BEGIN Available records

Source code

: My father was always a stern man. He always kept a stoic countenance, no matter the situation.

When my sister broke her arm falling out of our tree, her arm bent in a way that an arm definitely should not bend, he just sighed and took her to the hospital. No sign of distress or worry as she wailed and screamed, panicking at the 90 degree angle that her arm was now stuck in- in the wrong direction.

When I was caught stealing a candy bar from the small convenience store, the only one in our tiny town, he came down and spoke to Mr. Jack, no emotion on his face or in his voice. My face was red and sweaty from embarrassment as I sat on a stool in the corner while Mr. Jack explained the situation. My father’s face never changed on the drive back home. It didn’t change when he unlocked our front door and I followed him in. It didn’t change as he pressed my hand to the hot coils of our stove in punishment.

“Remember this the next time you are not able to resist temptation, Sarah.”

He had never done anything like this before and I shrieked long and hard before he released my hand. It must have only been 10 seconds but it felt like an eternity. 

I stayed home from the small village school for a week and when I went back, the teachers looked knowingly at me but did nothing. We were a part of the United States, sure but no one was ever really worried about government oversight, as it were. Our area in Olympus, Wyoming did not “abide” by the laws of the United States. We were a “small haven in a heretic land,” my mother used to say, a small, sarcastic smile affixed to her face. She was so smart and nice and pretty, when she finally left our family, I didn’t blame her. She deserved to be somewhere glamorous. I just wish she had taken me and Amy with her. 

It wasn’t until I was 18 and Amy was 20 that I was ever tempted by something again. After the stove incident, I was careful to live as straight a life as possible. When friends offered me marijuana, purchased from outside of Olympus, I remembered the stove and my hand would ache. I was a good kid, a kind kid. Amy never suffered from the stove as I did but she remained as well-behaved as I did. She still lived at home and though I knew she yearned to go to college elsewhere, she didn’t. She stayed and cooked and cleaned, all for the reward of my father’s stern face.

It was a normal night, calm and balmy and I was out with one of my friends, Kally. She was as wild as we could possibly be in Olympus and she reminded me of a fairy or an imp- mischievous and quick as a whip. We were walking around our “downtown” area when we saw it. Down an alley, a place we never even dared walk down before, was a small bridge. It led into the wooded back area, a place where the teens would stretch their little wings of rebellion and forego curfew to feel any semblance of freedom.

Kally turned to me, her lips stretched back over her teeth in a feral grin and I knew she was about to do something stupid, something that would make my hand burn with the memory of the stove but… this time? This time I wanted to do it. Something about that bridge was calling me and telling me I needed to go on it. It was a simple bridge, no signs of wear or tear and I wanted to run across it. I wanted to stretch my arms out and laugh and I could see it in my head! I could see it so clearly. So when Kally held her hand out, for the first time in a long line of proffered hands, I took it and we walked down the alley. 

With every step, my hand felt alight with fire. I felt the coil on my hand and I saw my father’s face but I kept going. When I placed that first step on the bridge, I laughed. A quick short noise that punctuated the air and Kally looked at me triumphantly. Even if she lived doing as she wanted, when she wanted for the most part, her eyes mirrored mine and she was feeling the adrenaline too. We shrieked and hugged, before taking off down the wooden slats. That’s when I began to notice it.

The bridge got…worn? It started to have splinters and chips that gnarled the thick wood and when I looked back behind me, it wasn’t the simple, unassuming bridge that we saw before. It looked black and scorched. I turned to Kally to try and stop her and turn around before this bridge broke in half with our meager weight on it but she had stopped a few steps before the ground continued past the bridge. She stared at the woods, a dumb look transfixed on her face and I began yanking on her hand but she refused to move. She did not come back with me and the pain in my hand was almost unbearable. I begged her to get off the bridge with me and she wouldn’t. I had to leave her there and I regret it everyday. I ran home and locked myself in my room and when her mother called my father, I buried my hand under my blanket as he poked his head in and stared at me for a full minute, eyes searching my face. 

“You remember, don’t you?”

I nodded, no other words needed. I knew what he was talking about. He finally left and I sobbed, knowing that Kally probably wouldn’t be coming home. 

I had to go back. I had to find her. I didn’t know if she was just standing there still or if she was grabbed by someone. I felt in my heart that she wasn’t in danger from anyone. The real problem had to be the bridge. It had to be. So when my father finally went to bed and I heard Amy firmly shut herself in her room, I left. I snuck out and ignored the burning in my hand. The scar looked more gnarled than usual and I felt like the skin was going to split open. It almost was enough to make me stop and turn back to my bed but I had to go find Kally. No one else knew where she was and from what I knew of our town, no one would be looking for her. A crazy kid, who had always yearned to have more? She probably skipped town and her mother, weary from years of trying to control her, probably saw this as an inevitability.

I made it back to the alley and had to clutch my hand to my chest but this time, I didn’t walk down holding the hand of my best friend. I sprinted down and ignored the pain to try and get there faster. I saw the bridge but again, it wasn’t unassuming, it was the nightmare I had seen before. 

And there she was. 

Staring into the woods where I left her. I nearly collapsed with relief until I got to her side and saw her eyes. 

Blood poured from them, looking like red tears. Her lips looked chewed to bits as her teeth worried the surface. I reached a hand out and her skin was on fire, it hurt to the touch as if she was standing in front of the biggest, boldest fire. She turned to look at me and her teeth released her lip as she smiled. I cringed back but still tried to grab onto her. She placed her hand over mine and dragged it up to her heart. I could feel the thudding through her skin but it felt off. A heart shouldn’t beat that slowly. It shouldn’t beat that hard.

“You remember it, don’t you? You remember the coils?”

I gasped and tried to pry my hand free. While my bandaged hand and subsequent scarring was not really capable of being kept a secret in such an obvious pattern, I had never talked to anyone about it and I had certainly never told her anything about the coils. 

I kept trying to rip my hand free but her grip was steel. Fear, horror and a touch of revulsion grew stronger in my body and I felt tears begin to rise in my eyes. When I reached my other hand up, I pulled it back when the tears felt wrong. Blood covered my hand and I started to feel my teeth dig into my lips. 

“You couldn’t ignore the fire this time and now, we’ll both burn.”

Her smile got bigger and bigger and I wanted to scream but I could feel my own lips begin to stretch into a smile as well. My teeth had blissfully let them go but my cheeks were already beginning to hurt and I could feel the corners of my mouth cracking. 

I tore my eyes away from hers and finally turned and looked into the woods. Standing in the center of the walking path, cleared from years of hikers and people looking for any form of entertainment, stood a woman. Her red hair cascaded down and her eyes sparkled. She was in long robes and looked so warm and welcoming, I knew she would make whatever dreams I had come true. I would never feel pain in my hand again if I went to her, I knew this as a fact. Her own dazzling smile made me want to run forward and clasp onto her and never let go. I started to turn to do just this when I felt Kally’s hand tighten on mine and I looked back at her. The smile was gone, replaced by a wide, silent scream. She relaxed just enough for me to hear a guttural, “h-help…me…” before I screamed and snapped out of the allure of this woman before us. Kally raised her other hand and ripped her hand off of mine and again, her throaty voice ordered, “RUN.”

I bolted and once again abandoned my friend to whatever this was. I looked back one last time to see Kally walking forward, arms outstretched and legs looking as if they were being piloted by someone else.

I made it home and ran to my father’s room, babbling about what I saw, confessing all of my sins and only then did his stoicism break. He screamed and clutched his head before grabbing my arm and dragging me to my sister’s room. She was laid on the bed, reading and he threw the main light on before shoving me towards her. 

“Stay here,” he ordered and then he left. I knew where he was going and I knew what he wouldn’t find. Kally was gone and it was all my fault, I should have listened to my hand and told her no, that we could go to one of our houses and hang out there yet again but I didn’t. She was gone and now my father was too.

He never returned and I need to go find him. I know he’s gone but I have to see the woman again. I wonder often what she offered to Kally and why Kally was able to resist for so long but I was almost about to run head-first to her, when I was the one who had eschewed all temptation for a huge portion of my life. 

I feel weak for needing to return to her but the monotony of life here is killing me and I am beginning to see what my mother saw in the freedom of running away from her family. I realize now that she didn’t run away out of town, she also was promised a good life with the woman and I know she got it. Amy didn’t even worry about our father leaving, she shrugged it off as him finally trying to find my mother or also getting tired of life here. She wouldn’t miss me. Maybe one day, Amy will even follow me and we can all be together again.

END Available records

#### Work request
Count the lines above with the string "temptation"; report only that figure.

#### Solution for this task
2